Your organization may emphasize yearly membership, but a huge amount of consumer interest is currently focused on monthly, often digital, subscription services. Could your association bring its best membership ideas to a new model?
How many things do you subscribe to? Have you actually written it down?
Certainly, I could name a few things that I embrace wholeheartedly, like Blue Bottle’s monthly coffee deliveries and the content creators I support on Patreon. Obviously, Hulu and Netflix are on the list. I’ve given money to big services, like Dropbox, and small ones, like Setapp, which I wrote about last summer.
But putting the math together, suddenly the numbers might seem pretty stark. Every month, I (and probably a lot of other people) pay a good chunk of money just to use service-based platforms as a part of my daily life. Recently, the tech startup Instamotor put a number to this: Nearly 1 in 10 young adults spends at least $200 monthly on subscription services. (The survey was meant to point out that if millennials spent that money on buying a car instead, it would be totally doable.)

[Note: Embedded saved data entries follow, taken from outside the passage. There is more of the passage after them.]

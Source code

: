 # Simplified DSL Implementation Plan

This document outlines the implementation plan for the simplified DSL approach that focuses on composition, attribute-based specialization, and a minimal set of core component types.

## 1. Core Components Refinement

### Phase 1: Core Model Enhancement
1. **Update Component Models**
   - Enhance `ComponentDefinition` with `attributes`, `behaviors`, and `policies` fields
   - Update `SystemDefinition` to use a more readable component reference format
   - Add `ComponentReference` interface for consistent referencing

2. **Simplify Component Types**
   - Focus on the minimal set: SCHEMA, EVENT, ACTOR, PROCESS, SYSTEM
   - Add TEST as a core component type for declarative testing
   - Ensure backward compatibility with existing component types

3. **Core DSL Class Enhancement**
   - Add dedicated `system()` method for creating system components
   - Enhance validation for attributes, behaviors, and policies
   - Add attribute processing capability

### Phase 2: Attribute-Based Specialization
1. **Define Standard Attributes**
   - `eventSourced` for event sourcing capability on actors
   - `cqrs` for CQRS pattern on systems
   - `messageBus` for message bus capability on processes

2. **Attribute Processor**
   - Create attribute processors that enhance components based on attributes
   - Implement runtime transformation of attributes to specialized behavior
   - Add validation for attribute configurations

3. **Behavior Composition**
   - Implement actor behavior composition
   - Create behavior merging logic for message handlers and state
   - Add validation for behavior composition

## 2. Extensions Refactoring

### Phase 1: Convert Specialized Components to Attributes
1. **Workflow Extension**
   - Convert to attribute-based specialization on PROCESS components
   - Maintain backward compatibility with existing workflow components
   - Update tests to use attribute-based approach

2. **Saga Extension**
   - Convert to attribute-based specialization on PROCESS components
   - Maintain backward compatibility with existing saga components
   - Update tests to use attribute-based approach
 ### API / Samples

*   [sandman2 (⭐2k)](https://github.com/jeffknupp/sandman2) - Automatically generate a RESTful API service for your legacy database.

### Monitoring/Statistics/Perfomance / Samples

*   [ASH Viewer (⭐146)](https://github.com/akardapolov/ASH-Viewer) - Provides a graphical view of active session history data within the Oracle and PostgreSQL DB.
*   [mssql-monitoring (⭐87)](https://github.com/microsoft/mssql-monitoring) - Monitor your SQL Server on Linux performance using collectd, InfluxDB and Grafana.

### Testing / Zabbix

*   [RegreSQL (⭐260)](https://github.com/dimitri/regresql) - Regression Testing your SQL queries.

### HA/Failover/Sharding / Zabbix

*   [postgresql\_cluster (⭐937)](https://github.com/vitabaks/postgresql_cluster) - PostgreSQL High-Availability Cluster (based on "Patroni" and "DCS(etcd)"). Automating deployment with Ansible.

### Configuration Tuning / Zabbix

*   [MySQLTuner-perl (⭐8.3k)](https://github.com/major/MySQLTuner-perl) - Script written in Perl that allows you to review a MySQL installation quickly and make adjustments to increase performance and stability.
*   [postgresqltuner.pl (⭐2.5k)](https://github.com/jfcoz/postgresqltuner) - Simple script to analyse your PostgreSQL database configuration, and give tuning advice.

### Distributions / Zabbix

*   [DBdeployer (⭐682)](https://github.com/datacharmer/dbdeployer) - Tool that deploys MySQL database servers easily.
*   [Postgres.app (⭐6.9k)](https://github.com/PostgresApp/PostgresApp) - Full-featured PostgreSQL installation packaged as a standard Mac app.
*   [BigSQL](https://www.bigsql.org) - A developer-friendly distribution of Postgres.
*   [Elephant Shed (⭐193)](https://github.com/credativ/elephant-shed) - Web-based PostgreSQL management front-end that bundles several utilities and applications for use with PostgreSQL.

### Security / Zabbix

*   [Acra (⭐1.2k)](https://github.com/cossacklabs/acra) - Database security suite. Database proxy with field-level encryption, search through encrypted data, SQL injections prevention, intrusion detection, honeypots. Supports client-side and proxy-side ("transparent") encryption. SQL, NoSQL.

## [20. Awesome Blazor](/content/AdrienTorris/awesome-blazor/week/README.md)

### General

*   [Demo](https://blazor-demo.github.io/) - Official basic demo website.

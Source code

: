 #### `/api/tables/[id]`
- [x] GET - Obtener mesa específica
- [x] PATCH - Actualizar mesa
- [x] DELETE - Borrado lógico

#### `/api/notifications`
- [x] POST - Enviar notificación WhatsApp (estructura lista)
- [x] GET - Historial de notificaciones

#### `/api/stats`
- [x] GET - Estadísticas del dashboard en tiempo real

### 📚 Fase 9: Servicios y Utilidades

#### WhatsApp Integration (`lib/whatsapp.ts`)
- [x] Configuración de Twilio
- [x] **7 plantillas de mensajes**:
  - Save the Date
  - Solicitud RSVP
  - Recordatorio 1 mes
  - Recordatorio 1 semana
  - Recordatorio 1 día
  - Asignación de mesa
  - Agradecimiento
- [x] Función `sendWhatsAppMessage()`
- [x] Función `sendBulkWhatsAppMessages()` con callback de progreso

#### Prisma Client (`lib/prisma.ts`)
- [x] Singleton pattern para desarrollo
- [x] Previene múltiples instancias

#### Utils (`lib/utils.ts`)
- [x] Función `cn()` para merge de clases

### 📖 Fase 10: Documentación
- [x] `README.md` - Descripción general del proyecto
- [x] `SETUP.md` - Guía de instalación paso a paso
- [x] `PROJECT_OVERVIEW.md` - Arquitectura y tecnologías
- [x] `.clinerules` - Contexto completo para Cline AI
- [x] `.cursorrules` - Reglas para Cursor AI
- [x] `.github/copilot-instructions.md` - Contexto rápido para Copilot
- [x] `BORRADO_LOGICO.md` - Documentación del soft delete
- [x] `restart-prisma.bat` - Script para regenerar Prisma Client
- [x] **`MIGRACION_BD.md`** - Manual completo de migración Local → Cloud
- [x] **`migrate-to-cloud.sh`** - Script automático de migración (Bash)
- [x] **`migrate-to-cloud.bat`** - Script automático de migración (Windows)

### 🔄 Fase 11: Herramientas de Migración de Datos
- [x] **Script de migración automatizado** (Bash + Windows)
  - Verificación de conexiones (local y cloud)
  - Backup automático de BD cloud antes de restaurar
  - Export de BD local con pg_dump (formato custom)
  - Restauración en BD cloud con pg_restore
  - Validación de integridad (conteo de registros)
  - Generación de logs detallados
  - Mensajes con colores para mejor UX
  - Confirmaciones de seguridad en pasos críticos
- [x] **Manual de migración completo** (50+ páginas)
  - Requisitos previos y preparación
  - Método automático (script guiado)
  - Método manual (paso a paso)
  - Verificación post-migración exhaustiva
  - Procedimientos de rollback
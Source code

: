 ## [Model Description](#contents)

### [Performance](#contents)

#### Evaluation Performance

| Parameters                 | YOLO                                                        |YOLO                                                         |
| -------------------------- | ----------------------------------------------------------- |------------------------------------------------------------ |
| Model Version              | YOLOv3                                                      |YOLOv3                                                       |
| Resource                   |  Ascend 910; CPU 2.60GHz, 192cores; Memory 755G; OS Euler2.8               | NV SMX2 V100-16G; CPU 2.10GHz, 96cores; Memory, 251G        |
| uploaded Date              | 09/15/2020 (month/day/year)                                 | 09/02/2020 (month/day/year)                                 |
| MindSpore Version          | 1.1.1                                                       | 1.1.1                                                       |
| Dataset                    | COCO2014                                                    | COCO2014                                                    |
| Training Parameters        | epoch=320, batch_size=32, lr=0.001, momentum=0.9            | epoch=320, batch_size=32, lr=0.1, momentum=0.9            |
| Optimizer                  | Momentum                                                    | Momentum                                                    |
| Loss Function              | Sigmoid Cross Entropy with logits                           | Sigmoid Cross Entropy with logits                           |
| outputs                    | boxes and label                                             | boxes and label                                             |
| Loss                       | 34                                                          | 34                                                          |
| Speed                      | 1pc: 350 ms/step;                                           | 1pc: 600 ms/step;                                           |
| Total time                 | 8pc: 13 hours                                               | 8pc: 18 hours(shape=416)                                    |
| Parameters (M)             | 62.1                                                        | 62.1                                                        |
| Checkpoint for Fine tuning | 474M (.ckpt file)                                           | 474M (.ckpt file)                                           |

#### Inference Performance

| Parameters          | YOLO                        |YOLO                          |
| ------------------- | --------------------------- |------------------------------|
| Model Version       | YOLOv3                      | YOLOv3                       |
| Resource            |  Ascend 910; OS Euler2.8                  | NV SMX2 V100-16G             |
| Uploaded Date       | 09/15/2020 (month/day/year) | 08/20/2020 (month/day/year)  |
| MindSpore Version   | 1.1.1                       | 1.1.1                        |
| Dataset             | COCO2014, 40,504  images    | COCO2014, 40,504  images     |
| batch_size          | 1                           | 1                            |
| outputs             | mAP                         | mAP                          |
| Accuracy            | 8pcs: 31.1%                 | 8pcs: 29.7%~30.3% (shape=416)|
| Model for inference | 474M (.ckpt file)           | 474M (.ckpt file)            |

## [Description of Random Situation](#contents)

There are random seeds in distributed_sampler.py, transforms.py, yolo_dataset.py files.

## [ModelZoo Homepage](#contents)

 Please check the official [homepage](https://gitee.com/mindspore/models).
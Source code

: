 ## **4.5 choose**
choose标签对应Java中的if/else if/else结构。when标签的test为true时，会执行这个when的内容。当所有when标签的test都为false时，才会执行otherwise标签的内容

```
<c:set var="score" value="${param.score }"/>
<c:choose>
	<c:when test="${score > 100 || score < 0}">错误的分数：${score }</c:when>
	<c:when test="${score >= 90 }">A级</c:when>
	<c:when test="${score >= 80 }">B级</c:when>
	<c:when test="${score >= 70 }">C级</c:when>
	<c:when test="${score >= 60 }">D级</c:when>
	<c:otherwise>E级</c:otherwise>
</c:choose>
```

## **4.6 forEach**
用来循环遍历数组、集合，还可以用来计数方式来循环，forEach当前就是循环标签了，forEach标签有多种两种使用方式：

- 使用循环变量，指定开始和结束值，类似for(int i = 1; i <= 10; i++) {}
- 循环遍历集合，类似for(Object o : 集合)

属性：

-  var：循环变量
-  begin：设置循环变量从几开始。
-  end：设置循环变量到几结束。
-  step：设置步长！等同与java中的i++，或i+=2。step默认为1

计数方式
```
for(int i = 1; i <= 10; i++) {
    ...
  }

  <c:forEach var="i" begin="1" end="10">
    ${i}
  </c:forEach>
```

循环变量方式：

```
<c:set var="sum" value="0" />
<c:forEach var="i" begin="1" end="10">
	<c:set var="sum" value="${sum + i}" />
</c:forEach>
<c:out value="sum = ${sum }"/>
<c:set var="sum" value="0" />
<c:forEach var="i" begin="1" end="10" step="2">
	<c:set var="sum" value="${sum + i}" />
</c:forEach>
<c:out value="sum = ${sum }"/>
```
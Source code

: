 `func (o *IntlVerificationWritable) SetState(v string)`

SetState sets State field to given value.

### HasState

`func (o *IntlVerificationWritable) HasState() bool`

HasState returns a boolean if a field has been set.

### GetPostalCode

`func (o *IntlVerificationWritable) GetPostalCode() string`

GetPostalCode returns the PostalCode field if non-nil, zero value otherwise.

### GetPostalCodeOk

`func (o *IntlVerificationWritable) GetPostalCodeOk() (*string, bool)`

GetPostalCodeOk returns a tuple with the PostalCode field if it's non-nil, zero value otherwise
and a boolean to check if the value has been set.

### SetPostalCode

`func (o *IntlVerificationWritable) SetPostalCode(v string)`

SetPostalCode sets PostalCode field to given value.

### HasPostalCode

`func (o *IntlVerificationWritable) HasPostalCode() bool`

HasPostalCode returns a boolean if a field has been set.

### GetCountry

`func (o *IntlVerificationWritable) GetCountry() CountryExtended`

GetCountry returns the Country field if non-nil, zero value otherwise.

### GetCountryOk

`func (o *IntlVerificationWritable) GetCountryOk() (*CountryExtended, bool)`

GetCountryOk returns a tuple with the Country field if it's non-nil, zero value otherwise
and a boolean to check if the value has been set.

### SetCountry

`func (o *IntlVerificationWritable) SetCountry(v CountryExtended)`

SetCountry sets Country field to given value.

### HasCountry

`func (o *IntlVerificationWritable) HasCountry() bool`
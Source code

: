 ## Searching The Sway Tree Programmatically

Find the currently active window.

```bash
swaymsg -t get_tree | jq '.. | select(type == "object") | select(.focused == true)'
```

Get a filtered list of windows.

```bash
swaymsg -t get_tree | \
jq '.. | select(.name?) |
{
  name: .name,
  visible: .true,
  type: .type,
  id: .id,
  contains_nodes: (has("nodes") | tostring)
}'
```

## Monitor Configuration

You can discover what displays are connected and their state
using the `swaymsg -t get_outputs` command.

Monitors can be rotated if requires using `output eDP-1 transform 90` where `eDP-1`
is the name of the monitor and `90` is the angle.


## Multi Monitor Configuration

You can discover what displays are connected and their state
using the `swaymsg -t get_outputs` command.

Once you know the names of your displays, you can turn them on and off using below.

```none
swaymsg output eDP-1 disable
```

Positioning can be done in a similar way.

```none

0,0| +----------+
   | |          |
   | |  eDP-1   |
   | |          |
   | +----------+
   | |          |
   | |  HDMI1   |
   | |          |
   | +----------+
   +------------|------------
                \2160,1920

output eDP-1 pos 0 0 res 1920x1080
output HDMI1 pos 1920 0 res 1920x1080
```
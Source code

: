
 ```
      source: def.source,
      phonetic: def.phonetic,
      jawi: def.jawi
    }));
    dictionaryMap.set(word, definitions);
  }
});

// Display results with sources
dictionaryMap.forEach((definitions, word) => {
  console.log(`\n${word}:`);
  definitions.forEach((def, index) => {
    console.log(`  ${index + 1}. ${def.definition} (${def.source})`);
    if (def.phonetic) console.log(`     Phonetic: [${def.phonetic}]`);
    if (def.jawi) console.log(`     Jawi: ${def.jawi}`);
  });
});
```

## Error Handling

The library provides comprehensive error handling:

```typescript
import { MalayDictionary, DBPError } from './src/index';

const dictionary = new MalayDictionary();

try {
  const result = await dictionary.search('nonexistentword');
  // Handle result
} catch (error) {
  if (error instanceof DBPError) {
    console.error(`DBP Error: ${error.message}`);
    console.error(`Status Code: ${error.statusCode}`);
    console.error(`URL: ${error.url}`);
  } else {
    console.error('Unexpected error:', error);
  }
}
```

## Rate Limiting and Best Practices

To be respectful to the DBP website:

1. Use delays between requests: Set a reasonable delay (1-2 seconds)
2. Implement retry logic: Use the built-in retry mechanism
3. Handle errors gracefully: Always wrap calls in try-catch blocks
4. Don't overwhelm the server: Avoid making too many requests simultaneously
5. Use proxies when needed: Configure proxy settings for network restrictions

And more subscription services are emerging by the day. Monthly clubs exist for vinyl records, socks, and big and tall clothing. And, of course, software as a service has become a fact of life. Last week, the Denver Post revealed that it’s putting up a strict paywall for readers, showing that even legacy subscription providers think now’s the time to tighten the reins.
Your wallet might feel a little lighter if you use some of these services, but many succeed for a reason—they offer value to their customers. While you might question whether you’re getting your money’s worth when you look at your full subscription list and tally the bill, I’d suggest that the odds are pretty good that you’d find it hard to get rid of most of ‘em—because they’re highly optimized for value.
There’s a case to be made that, from a business standpoint, now’s a great time to consider experimenting with a service of some kind, one with a monthly subscription fee, because of the current consumer interest in these models. It may or may not be a technology-based service—though these are quite popular—but it will definitely be informed and enabled by technology, as most cutomers would be dealing with you via a website or an app.
Such services don’t necessarily have to compete with your membership model. They could be based on a busienss-to-consumer model, offering services to a larger market beyond your members. They might even prove useful for promoting what your industry does.
And while many subscription services deliver media content—according to a 2016 report from Widmeyer Communications [PDF], video-on-demand services were the most popular subscriptions—there’s no reason to limit yourself to that line of thinking. In fact, there are plenty of important niches, from lifestyle to education to financial services, that could showcase interesting aspects of your industry. In fact, you might even be able to work with people within your industry to highlight their services.
Associations, because of their long history and experience with membership models, would be in a good place to experiment in this space. This approach would fall into the nondues revenue category, but you would likely use marketing tactics similar to the ones you use to promote membership.
There is also a case to be made from a data standpoint: A strategy like this could work like consumer research, giving you an idea of what the public is into by putting it in front of them. That could make it something that benefits the industry as a whole, not just your organization.
This is the approach that big-name retailers like Old Navy and JCPenney are trying, having launched their own subscription services in recent months. (JCPenney, for example, is teaming with the subscription service Bombfell to serve its big and tall customers. As a a result, they might end up better understanding a difficult-to-serve niche.)
Often in this space I write about ways that associations can dip their toes into new ideas, to create a path forward for innovation, to aim for a small scale before making a big play. A model like this, if treated like a small-scale skunkworks rather than a massive launch, could prove a way to better understand your industry.
Associations take great pains to serve and understand the audiences they’ve been supporting for generations. What if you used those same tactics to serve a brand-new audience, considering that technology makes doing that a lot easier?
It might just teach you something new about the members you currently serve.